((
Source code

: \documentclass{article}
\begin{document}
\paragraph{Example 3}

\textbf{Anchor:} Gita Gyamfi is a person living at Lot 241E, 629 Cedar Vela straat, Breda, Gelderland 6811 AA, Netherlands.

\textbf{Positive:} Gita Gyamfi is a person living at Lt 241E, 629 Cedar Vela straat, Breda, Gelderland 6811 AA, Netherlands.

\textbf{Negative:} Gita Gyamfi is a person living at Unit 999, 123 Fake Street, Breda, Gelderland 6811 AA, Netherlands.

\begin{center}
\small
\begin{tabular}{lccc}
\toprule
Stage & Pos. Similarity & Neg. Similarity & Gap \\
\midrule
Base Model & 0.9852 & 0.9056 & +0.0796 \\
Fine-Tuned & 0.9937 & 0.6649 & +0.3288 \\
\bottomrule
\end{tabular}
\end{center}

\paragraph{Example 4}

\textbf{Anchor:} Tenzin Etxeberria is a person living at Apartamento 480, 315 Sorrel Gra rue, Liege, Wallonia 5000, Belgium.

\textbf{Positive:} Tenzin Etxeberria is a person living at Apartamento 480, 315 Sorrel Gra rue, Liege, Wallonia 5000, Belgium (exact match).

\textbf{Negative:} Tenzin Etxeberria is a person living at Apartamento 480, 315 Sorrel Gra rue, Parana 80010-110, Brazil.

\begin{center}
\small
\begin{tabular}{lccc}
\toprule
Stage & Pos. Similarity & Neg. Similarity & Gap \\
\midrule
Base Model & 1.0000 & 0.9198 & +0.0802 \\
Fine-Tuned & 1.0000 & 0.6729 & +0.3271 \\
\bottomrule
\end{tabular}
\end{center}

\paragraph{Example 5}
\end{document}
))
- [Your instructions] Find the line containing "Base Model & 1.0000 & 0.9198 & +0.0802 \\", then output it and every line after it to the end of the data, exactly.

- [Answer to the problem]
Base Model & 1.0000 & 0.9198 & +0.0802 \\
Fine-Tuned & 1.0000 & 0.6729 & +0.3271 \\
\bottomrule
\end{tabular}
\end{center}

\paragraph{Example 5}
\end{document}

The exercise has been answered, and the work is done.